**Dataset entries:**
━━━━━━━━━━━━━━━━━━━━
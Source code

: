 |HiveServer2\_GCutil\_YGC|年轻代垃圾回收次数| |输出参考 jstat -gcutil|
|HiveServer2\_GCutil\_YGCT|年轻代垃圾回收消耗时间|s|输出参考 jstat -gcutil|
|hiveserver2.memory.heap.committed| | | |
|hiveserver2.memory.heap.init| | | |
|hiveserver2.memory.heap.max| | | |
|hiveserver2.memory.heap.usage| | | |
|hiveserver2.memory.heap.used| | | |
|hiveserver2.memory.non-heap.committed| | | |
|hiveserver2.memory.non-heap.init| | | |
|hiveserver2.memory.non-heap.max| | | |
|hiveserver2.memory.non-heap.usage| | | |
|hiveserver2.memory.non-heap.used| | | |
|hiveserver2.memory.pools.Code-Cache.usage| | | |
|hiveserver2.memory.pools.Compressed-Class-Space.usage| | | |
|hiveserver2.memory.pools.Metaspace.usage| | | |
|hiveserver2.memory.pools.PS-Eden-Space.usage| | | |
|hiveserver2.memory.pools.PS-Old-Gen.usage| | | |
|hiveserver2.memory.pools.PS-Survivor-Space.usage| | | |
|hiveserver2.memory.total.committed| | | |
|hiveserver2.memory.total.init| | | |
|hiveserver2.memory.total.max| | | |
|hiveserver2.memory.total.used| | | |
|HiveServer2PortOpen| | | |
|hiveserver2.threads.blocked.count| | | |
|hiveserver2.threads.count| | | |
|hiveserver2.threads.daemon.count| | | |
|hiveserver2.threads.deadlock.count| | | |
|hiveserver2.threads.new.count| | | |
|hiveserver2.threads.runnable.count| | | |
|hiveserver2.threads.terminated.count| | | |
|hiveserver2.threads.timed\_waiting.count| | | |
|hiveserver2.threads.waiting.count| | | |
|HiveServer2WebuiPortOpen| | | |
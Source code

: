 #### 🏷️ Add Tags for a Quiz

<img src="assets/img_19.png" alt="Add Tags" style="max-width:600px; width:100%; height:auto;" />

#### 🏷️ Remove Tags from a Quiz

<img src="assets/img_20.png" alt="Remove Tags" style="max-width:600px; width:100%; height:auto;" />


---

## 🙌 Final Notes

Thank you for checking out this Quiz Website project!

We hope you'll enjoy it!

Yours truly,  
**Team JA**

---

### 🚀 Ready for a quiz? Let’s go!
━━━━━━━━━━━━━━━━━━━━
**Requirement:** Your response should contain each line of the entries above that holds the string "committed".

**Output for this exercise:**
|hiveserver2.memory.heap.committed| | | |
|hiveserver2.memory.non-heap.committed| | | |
|hiveserver2.memory.total.committed| | | |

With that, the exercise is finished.